Although these trends were pretty much across the board, they were particularly strong among the poor and among girls – both groups who were more religious to start with. But it was also stronger among Whites than among blacks, and in the Northeast than in the Midwest or South.
So what’s driving these changes? A key factor is the rise in individualism.
What they found was that these changes went hand in hand with an increase in self-confidence and drive to achieve.
In the meantime, there was cultural change afoot. They found that the loss of religion went hand in hand with an increase in ‘me’ words and phrases in books, and with an increase in unique names – all indicators of the cultural shift to individualism.
What’s more, the loss of religion was greater in years with higher income, higher materialism (i.e. the value placed on having lots of money), and less social support.

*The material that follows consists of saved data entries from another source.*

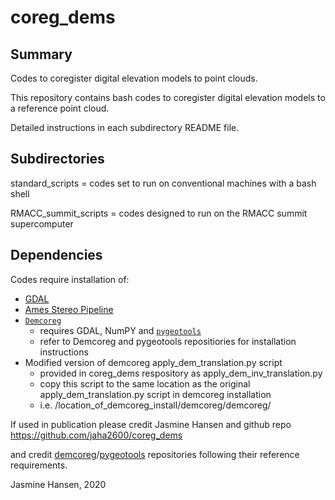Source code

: # coreg_dems

## Summary
Codes to coregister digital elevation models to point clouds.

This repository contains bash codes to coregister digital elevation models to a reference point cloud.

Detailed instructions in each subdirectory README file.

## Subdirectories
standard_scripts = codes set  to run on conventional machines with a bash shell

RMACC_summit_scripts  = codes designed to run on the RMACC summit supercomputer

## Dependencies
Codes require installation of: 
- [GDAL](https://gdal.org/)
- [Ames Stereo Pipeline](https://ti.arc.nasa.gov/tech/asr/groups/intelligent-robotics/ngt/stereo/)
- [`Demcoreg`](https://github.com/dshean/demcoreg)
  - requires GDAL, NumPY and [`pygeotools`](https://github.com/dshean/pygeotools)
  - refer to Demcoreg and pygeotools repositiories for installation instructions
- Modified version of demcoreg apply_dem_translation.py script
  - provided in coreg_dems respository as apply_dem_inv_translation.py 
  - copy this script to the same location as the original apply_dem_translation.py script in demcoreg installation
  - i.e. /location_of_demcoreg_install/demcoreg/demcoreg/

If used in publication please credit Jasmine Hansen and github repo https://github.com/jaha2600/coreg_dems 

and credit [demcoreg](https://github.com/dshean/demcoreg)/[pygeotools](https://github.com/dshean/pygeotools) repositories following their reference requirements.

Jasmine Hansen, 2020
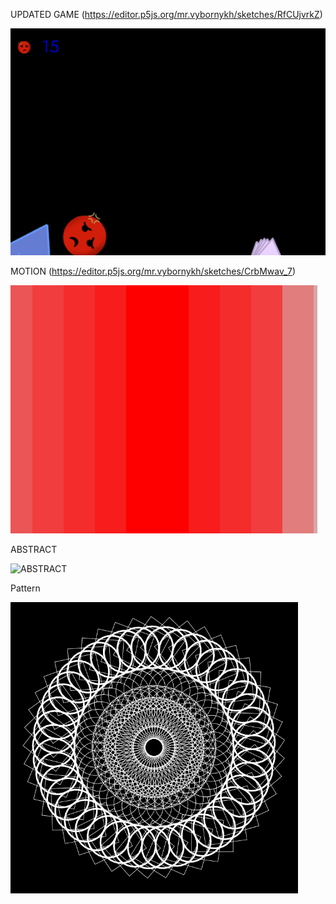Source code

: UPDATED GAME (https://editor.p5js.org/mr.vybornykh/sketches/RfCUjvrkZ)

![GAME](https://github.com/mrvybornykh/cs101/blob/master/pictures/GAME.PNG)

MOTION (https://editor.p5js.org/mr.vybornykh/sketches/CrbMwav_7)

![1111](https://github.com/mrvybornykh/cs101/blob/master/pictures/drive.gif)

ABSTRACT



![ABSTRACT](https://user-images.githubusercontent.com/60875549/79692806-d5501f00-826f-11ea-807b-4d2cfd3389b7.PNG)



Pattern 

![Pattern](https://github.com/mrvybornykh/cs101/blob/master/pictures/pattern.PNG) 

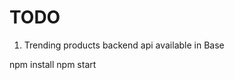 # TODO

<ol>
  <li>Trending products backend api available in Base</li>
  
  </ol>
 npm install 
 npm start
 
  




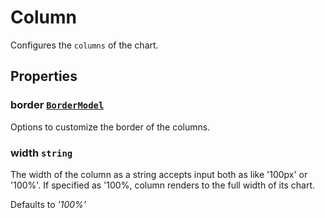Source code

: # Column

Configures the `columns` of the chart.

## Properties

### border [`BorderModel`](./api-borderModel.html)

Options to customize the border of the columns.

### width `string`

The width of the column as a string accepts input both as like '100px' or '100%'.
If specified as '100%, column renders to the full width of its chart.

Defaults to *'100%'*
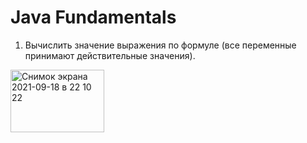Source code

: # Java Fundamentals

1.  Вычислить значение выражения по формуле (все переменные принимают действительные значения).

<img width="150" height="100" alt="Снимок экрана 2021-09-18 в 22 10 22" src="https://user-images.githubusercontent.com/74743036/133906069-00df4f9e-1ce0-492f-bca8-a546dd040c93.png">
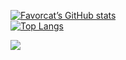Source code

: [![Favorcat’s GitHub stats](https://github-readme-stats.vercel.app/api?username=favorcat&count_private=true&show_icons=true&theme=buefy&hide_border=true)](https://github.com/anuraghazra/github-readme-stats)   
[![Top Langs](https://github-readme-stats.vercel.app/api/top-langs/?username=favorcat&layout=compact&theme=buefy&hide_border=true&hide=html,jupyter%20notebook)](https://github.com/anuraghazra/github-readme-stats)   
   
![](https://github.com/favorcat/favorcat/blob/output/github-contribution-grid-snake.gif)
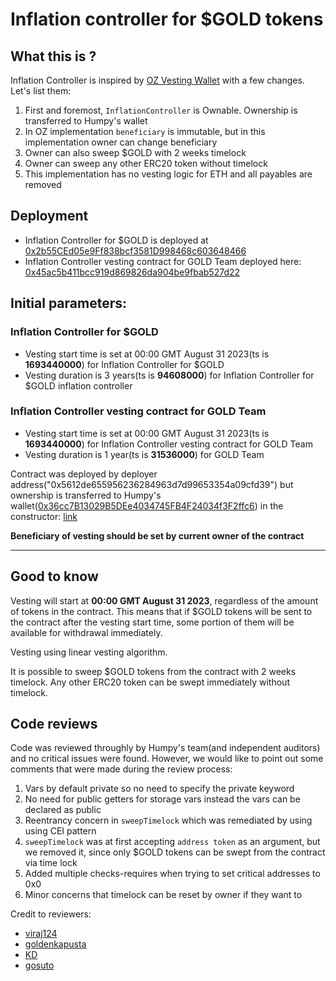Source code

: # Inflation controller for $GOLD tokens

## What this is ?

Inflation Controller is inspired by [OZ Vesting Wallet](https://github.com/OpenZeppelin/openzeppelin-contracts/blob/master/contracts/finance/VestingWallet.sol) with a few changes.
Let's list them:
1. First and foremost, `InflationController` is Ownable. Ownership is transferred to Humpy's wallet
2. In OZ implementation `beneficiary` is immutable, but in this implementation owner can change beneficiary
3. Owner can also sweep $GOLD with 2 weeks timelock
4. Owner can sweep any other ERC20 token without timelock
5. This implementation has no vesting logic for ETH and all payables are removed


## Deployment
- Inflation Controller for $GOLD is deployed at [0x2b55CEd05e9Ff838bcf3581D998468c603648466](https://basescan.org/address/0x2b55CEd05e9Ff838bcf3581D998468c603648466)
- Inflation Controller vesting contract for GOLD Team deployed here: [0x45ac5b411bcc919d869826da904be9fbab527d22](https://basescan.org/address/0x45ac5b411bcc919d869826da904be9fbab527d22)

## Initial parameters:
### Inflation Controller for $GOLD
- Vesting start time is set at 00:00 GMT August 31 2023(ts is **1693440000**) for Inflation Controller for $GOLD
- Vesting duration is 3 years(ts is **94608000**) for Inflation Controller for $GOLD inflation controller

### Inflation Controller vesting contract for GOLD Team
- Vesting start time is set at 00:00 GMT August 31 2023(ts is **1693440000**) for Inflation Controller vesting contract for GOLD Team
- Vesting duration is 1 year(ts is **31536000**) for GOLD Team

Contract was deployed by deployer address("0x5612de655956236284963d7d99653354a09cfd39") but ownership is transferred
to Humpy's wallet([0x36cc7B13029B5DEe4034745FB4F24034f3F2ffc6](https://debank.com/profile/0x36cc7b13029b5dee4034745fb4f24034f3f2ffc6))
in the constructor: [link](https://basescan.org/tx/0x8adbef9eb7d016f5df44b68eb01a6e0fb08be3afbbe8004e0ada356e7b6cbc4b#eventlog)

**Beneficiary of vesting should be set by current owner of the contract**

---


## Good to know
Vesting will start at **00:00 GMT August 31 2023**, regardless of the amount of tokens in the contract. This means that if
$GOLD tokens will be sent to the contract after the vesting start time, some portion of them will be available for
withdrawal immediately.

Vesting using linear vesting algorithm.

It is possible to sweep $GOLD tokens from the contract with 2 weeks timelock. Any other ERC20 token can be swept
immediately without timelock.

## Code reviews
Code was reviewed throughly by Humpy's team(and independent auditors) and no critical issues were found. However, we would like to point out
some comments that were made during the review process:

1. Vars by default private so no need to specify the private keyword
2. No need for public getters for storage vars instead the vars can be declared as public
3. Reentrancy concern in `sweepTimelock` which was remediated by using using CEI pattern
4. `sweepTimelock` was at first accepting `address token` as an argument, but we removed it, since only $GOLD tokens
can be swept from the contract via time lock
5. Added multiple checks-requires when trying to set critical addresses to 0x0
6. Minor concerns that timelock can be reset by owner if they want to

Credit to reviewers:
- [viraj124](https://github.com/viraj124)
- [goldenkapusta](https://github.com/goldenkapusta)
- [KD](https://github.com/kitty-the-kat)
- [gosuto](https://github.com/gosuto-inzasheru)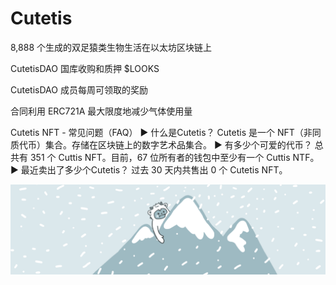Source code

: # Cutetis

8,888 个生成的双足猿类生物生活在以太坊区块链上

CutetisDAO 国库收购和质押 $LOOKS

CutetisDAO 成员每周可领取的奖励

合同利用 ERC721A 最大限度地减少气体使用量

Cutetis NFT - 常见问题（FAQ）
▶ 什么是Cutetis？
Cutetis 是一个 NFT（非同质代币）集合。存储在区块链上的数字艺术品集合。
▶ 有多少个可爱的代币？
总共有 351 个 Cuttis NFT。目前，67 位所有者的钱包中至少有一个 Cuttis NTF。
▶ 最近卖出了多少个Cutetis？
过去 30 天内共售出 0 个 Cutetis NFT。

![nft](unnamed.png)
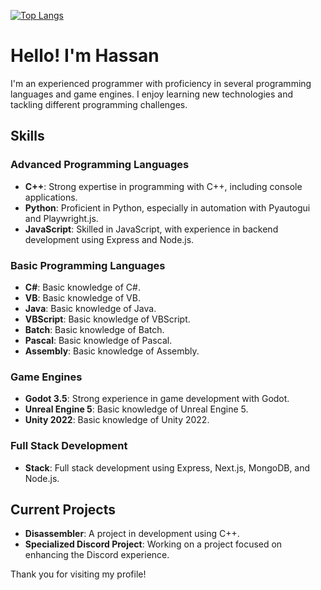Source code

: [![Top Langs](https://github-readme-stats.vercel.app/api/top-langs/?username=7snDev&layout=compact&theme=dark&hide=c%23,html,cmake,css&langs_count=15)](https://github.com/anuraghazra/github-readme-stats)
# Hello! I'm Hassan

I'm an experienced programmer with proficiency in several programming languages and game engines. I enjoy learning new technologies and tackling different programming challenges.

## Skills

### Advanced Programming Languages

- **C++**: Strong expertise in programming with C++, including console applications.
- **Python**: Proficient in Python, especially in automation with Pyautogui and Playwright.js.
- **JavaScript**: Skilled in JavaScript, with experience in backend development using Express and Node.js.

### Basic Programming Languages

- **C#**: Basic knowledge of C#.
- **VB**: Basic knowledge of VB.
- **Java**: Basic knowledge of Java.
- **VBScript**: Basic knowledge of VBScript.
- **Batch**: Basic knowledge of Batch.
- **Pascal**: Basic knowledge of Pascal.
- **Assembly**: Basic knowledge of Assembly.

### Game Engines

- **Godot 3.5**: Strong experience in game development with Godot.
- **Unreal Engine 5**: Basic knowledge of Unreal Engine 5.
- **Unity 2022**: Basic knowledge of Unity 2022.

### Full Stack Development

- **Stack**: Full stack development using Express, Next.js, MongoDB, and Node.js.

## Current Projects

- **Disassembler**: A project in development using C++.
- **Specialized Discord Project**: Working on a project focused on enhancing the Discord experience.

Thank you for visiting my profile!
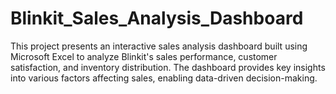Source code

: # Blinkit_Sales_Analysis_Dashboard
This project presents an interactive sales analysis dashboard built using Microsoft Excel to analyze Blinkit's sales performance, customer satisfaction, and inventory distribution. The dashboard provides key insights into various factors affecting sales, enabling data-driven decision-making.
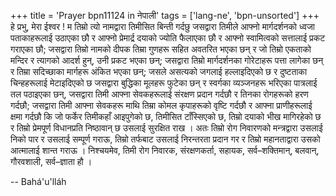 +++
title = 'Prayer bpn11124 in नेपाली'
tags = ['lang-ne', 'bpn-unsorted']
+++
हे प्रभु, मेरा ईश्वर ! म तिम्रो त्यो नामद्वारा तिमीसित बिन्ती गर्दछु जसद्वारा तिमीले आफ्नो मार्गदर्शनको ध्वजा पताकाहरूलाई उठाएका छौ र आफ्नो प्रेमार्द्र दयाको ज्योति फैलाएका छौ र आफ्नो स्वामित्वको सत्तालाई प्रकट गराएका छौ; जसद्वारा तिम्रो नामको दीपक तिम्रा गुणहरू सहित अवतरित भएका छन् र जो तिम्रो एकताको मन्दिर र त्यागको आदर्श हुन्, उनी प्रकट भएका छन्; जसद्वारा तिम्रो मार्गदर्शनका गोरेटाहरू पत्ता लागेका छन् र तिम्रा सदिच्छाका मार्गहरू अंकित भएका छन्; जसले असत्यको जगलाई हल्लाइदिएको छ र दुष्टताका चिन्हहरूलाई मेटाइदिएको छ जसद्वारा बुद्धिका मूलहरू फुटेका छन् र स्वर्गका व्यञ्जनहरू भरिएका पात्रलाई तल पठाइएका छन्, जसद्वारा तिमी आफ्ना सेवकहरूलाई संरक्षण प्रदान गर्दछौ र तिनका रोगहरूको हरण गर्दछौ; जसद्वारा तिमी आफ्ना सेवकहरू माथि तिम्रा कोमल कृपाहरूको वृष्टि गर्दछौ र आफ्ना प्राणीहरूलाई  क्षमा गर्दछौ कि जो फर्केर तिमीकहाँ आइपुगेको छ, तिमीसित टाँस्सिएको छ, तिम्रो दयाको भीख मागिरहेको छ र तिम्रो प्रेमपूर्ण विधानप्रति निष्ठावान् छ उसलाई सुरक्षित राख । अतः तिम्रो रोग निवारणको मन्त्रद्वारा उसलाई निको पार र उसलाई सम्पूर्ण गराऊ, तिम्रो तर्फबाट उसलाई निरन्तरता प्रदान गर र तिम्रो महानताद्वारा उसको आत्मालाई शान्त गराऊ । निश्चयमेव, तिमी रोग निवारक, संरक्षणकर्ता, सहायक, सर्व–शक्तिमान्, बलवान्, गौरवशाली, सर्व–ज्ञाता हौ ।

-- Bahá'u'lláh
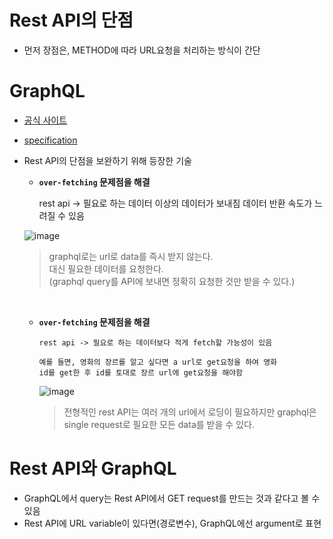 # Rest API의 단점
- 먼저 장점은, METHOD에 따라 URL요청을 처리하는 방식이 간단

# GraphQL
- [공식 사이트](https://graphql.org)
- [specification](https://github.com/graphql/graphql-spec)
- Rest API의 단점을 보완하기 위해 등장한 기술
  
  -  **`over-fetching` 문제점을 해결**
    
        rest api -> 필요로 하는 데이터 이상의 데이터가 보내짐
        데이터 반환 속도가 느려질 수 있음

    ![image](https://github.com/graphql/graphql-spec/assets/111328823/4c56a5ac-10da-487a-b700-eca3918805ae)
    > graphql로는 url로 data를 즉시 받지 않는다.\
    대신 필요한 데이터를 요청한다.\
    (graphql query를 API에 보내면 정확히 요청한 것만 받을 수 있다.)
    
    <br>

    
     - **`over-fetching` 문제점을 해결**
       
           rest api -> 필요로 하는 데이터보다 적게 fetch할 가능성이 있음

           예를 들면, 영화의 장르를 알고 싶다면 a url로 get요청을 하여 영화
           id를 get한 후 id를 토대로 장르 url에 get요청을 해야함

       ![image](https://github.com/graphql/graphql-spec/assets/111328823/ddd407e5-b039-45dd-9aad-95c430804ca3)
       > 전형적인 rest API는 여러 개의 url에서 로딩이 필요하지만 graphql은 single request로 필요한 모든 data를 받을 수 있다.

# Rest API와 GraphQL
- GraphQL에서 query는 Rest API에서 GET request를 만드는 것과 같다고 볼 수 있음
- Rest API에 URL variable이 있다면(경로변수), GraphQL에선 argument로 표현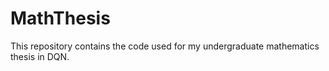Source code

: # MathThesis
This repository contains the code used for my undergraduate mathematics thesis in DQN.

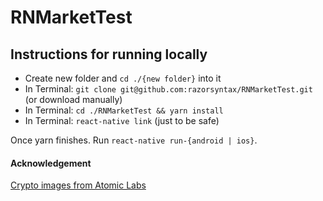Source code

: # RNMarketTest


## Instructions for running locally

* Create new folder and `cd ./{new folder}` into it
* In Terminal: `git clone git@github.com:razorsyntax/RNMarketTest.git` (or download manually)
* In Terminal: `cd ./RNMarketTest && yarn install`
* In Terminal: `react-native link` (just to be safe)

Once yarn finishes.  Run `react-native run-{android | ios}`.


#### Acknowledgement
[Crypto images from Atomic Labs](https://github.com/atomiclabs/cryptocurrency-icons)
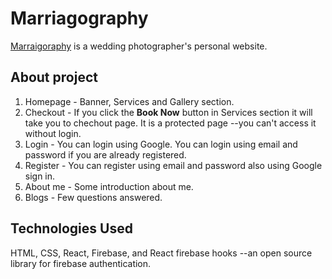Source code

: # Marriagography

[Marraigoraphy](https://marriagograpy.web.app/) is a wedding photographer's personal website.

## About project

1. Homepage - Banner, Services and Gallery section.
2. Checkout - If you click the <b>Book Now</b> button in Services section it will take you to chechout page. It is a protected page --you can't access it without login.
3. Login - You can login using Google. You can login using email and password if you are already registered.
4. Register - You can register using email and password also using Google sign in.
5. About me - Some introduction about me.
6. Blogs - Few questions answered.

## Technologies Used

HTML, CSS, React, Firebase, and React firebase hooks --an open source library for firebase authentication.

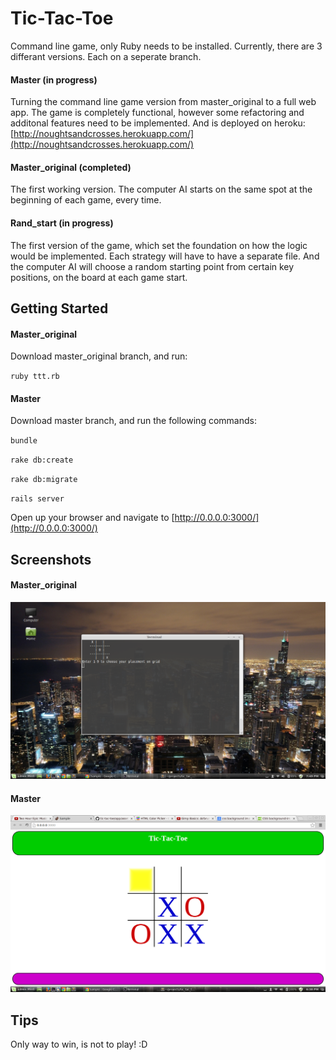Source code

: # Tic-Tac-Toe

Command line game, only Ruby needs to be installed. Currently, there are 3 differant versions. Each on a seperate branch.

#### Master (in progress)

Turning the command line game version from master_original to a full web app. The game is completely functional, however some refactoring and additonal features need to be implemented. And is deployed on heroku: [http://noughtsandcrosses.herokuapp.com/](http://noughtsandcrosses.herokuapp.com/)

#### Master_original (completed)

The first working version. The computer AI starts on the same spot at the beginning of each game, every time.

#### Rand_start (in progress)

The first version of the game, which set the foundation on how the logic would be implemented. Each strategy will have to have a separate file. And the computer AI will choose a random starting point from certain key positions, on the board at each game start.

## Getting Started

#### Master_original

Download master_original branch, and run:

`ruby ttt.rb`

#### Master

Download master branch, and run the following commands:

`bundle`

`rake db:create`

`rake db:migrate`

`rails server`

Open up your browser and navigate to [http://0.0.0.0:3000/](http://0.0.0.0:3000/)

## Screenshots

#### Master_original

![command line version](https://raw.githubusercontent.com/Carpk/tic-tac-toe/master/app/assets/images/Screenshot%20from%202014-04-18%2019:49:07.png)

#### Master

![colorful app version](https://raw.githubusercontent.com/Carpk/tic-tac-toe/master/app/assets/images/Screenshot%20from%202014-04-20%2018:38:09.png)

## Tips

Only way to win, is not to play! :D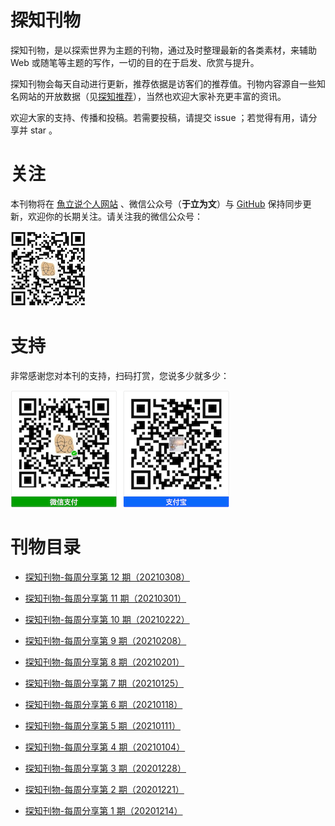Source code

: # 探知刊物

探知刊物，是以探索世界为主题的刊物，通过及时整理最新的各类素材，来辅助 Web 或随笔等主题的写作，一切的目的在于启发、欣赏与提升。

探知刊物会每天自动进行更新，推荐依据是访客们的推荐值。刊物内容源自一些知名网站的开放数据（见<a href="https://www.yulisay.com/weekly/news">探知推荐</a>），当然也欢迎大家补充更丰富的资讯。

欢迎大家的支持、传播和投稿。若需要投稿，请提交 issue ；若觉得有用，请分享并 star 。


# 关注

本刊物将在 [魚立说个人网站](https://www.yulisay.com/) 、微信公众号（**于立为文**）与 [GitHub](https://github.com/yulis-say/weekly) 保持同步更新，欢迎你的长期关注。请关注我的微信公众号：

![](qr_yl.png)


# 支持

非常感谢您对本刊的支持，扫码打赏，您说多少就多少：

![](pay.png)


# 刊物目录

<!---->

- [探知刊物-每周分享第 12 期（20210308）](20210308.md)

- [探知刊物-每周分享第 11 期（20210301）](20210301.md)

- [探知刊物-每周分享第 10 期（20210222）](20210222.md)

- [探知刊物-每周分享第 9 期（20210208）](20210208.md)

- [探知刊物-每周分享第 8 期（20210201）](20210201.md)

- [探知刊物-每周分享第 7 期（20210125）](20210125.md)

- [探知刊物-每周分享第 6 期（20210118）](20210118.md)

- [探知刊物-每周分享第 5 期（20210111）](20210111.md)

- [探知刊物-每周分享第 4 期（20210104）](20210104.md)

- [探知刊物-每周分享第 3 期（20201228）](20201228.md)

- [探知刊物-每周分享第 2 期（20201221）](20201221.md)

- [探知刊物-每周分享第 1 期（20201214）](20201214.md)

All of these are factors that are linked to greater individualism.
Strangely, they also found that the rise in income inequality was strongly linked to loss of religion. Strange because that’s the exact opposite of what international research has found – but perhaps rising inequality in the US is another facet of the increase of individualism.
When I started this blog back in 2008 the accepted wisdom was that the USA was an exception among wealthy nations. For some reason the population of the USA was highly religious, whereas other countries had secularized. Much brainpower and research effort by social scientists wen into trying to explain this discrepancy.
But these new data suggest that the discrepancy was just a temporary blip. People who would like to believe that massive secularization is not underway apply the same arguments that were voiced 20 years ago in Europe.
These young people are just a bit rebellious, it is said, and they will return to religion as they get older (not in Europe they haven’t). As these data show, what we’re seeing is a cultural change – which is particularly clear when you put it together with other data showing that the USA is becoming progressively secularised.
Alternatively, it’s claimed that Millenials are still religious, they just don’t affiliate with religion . But these new data show that, as in Europe, what we’re seeing is a rising tide of ‘Don’t cares’ – people who may claim some kind of belief if pressed, but for whom religion is simply unimportant in their daily lives.
Perhaps the USA is more similar to other wealthy nations than we suspected, and maybe we can look there to see what the future might hold for the states. That is the topic for the next blog post, in which I’ll be covering some groundbreaking new research into how and why patterns of church attendance are changing worldwide.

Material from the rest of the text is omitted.